ORLANDO, Fla. - The truck that sent a large piece of scrap metal flying off an Interstate 4 overpass and onto a minivan, had its load properly secured, News 6 learned Monday from the Florida Highway Patrol.
Troopers are still investigating the crash but believe speed might have been a factor.
Now, 36-year-old Jesus Escobar, the man whose minivan became the target of a four-ton hunk of scrap metal that fell out of the toppled truck, is suffering from several injuries.
Escobar's lawyer, Dutch Anderson, said Escobar will spend at least the next three weeks of summer sitting inside of his home and wearing a brace around his collar because of a fractured neck. Anderson said he also had his head nearly scalped from the crash.
"He had a horrible laceration that goes from one side of his head to the other," he said.

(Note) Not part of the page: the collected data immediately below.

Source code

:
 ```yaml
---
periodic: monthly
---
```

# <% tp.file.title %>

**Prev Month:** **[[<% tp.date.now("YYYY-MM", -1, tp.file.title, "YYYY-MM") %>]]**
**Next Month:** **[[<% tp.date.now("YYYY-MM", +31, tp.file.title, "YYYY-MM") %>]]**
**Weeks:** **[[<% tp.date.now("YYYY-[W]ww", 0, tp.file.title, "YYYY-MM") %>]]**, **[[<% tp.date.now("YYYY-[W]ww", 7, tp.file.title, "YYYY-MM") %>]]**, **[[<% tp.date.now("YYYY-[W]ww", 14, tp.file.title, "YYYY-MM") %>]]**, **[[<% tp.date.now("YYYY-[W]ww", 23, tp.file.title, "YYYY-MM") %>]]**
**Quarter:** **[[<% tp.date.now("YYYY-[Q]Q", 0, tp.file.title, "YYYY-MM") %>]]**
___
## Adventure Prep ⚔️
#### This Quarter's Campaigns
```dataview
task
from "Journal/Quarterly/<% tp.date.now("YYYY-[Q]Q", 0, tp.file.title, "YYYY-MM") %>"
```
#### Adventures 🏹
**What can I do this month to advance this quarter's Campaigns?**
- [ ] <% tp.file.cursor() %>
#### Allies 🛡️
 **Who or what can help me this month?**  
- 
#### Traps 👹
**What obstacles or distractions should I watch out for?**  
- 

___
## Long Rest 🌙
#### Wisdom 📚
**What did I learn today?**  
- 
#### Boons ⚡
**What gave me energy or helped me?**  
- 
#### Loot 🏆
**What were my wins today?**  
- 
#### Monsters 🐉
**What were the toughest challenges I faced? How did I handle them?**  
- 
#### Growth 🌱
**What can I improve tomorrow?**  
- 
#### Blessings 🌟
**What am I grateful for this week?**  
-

Escobar was going to his construction job Saturday, traveling off of Interstate 4 and onto State Road 528 near Orlando, when, at the same time, the driver of the semitruck hauling scrap metal was traveling onto I-4. The truck driver hit a guardrail, the semi overturned and the huge hunk of metal fell off the overpass and on top the van below.
"Clearly, this is something that never should have happened," Anderson said.

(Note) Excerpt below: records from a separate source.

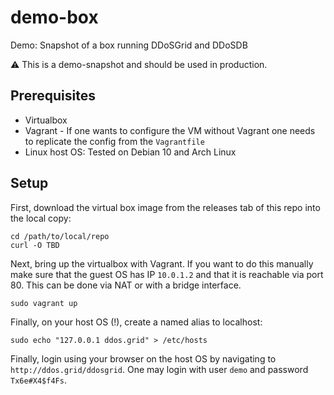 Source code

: # demo-box
Demo: Snapshot of a box running DDoSGrid and DDoSDB 

:warning: This is a demo-snapshot and should be used in production. 

## Prerequisites
* Virtualbox
* Vagrant - If one wants to configure the VM without Vagrant one needs to replicate the config from the `Vagrantfile`
* Linux host OS: Tested on Debian 10 and Arch Linux
## Setup

First, download the virtual box image from the releases tab of this repo into the local copy:
``` 
cd /path/to/local/repo
curl -O TBD
```
Next, bring up the virtualbox with Vagrant. If you want to do this manually make sure that the guest OS has IP `10.0.1.2` and that it is reachable via port 80. This can be done via NAT or with a bridge interface.
```
sudo vagrant up
```

Finally, on your host OS (!), create a named alias to localhost:
```
sudo echo "127.0.0.1 ddos.grid" > /etc/hosts
```

Finally, login using your browser on the host OS by navigating to `http://ddos.grid/ddosgrid`. One may login with user `demo` and password `Tx6e#X4$f4Fs`.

Escobar woke up in a hospital, not remembering a thing. But he's thankful no one else was with him in his now mangled minivan, and no other vehicles were caught up in the crash, Anderson said.
"One of the first things he said to me," Anderson said, "was, 'I'm glad it was me.' And I was like like, 'Jesus, what do you mean you're glad it was you?' He said, 'That's the exit everybody takes to go to SeaWorld with their kids. So if it had been somebody with a family full of children, it would have been a catastrophe.'"
Now, the Escobar family attorney is hoping to reach a settlement.
The driver of the truck was cited for careless driving. He was driving a truck that had a logo on its side: Trademark Metals Recycling.
News 6 dug into the truck company's to see if its drivers have a history of careless driving. But a search of records with the U.S. Department of Transportation and Orange County Clerks office turned up nothing.
Trademark Metals Recycling has not returned messages seeking comment.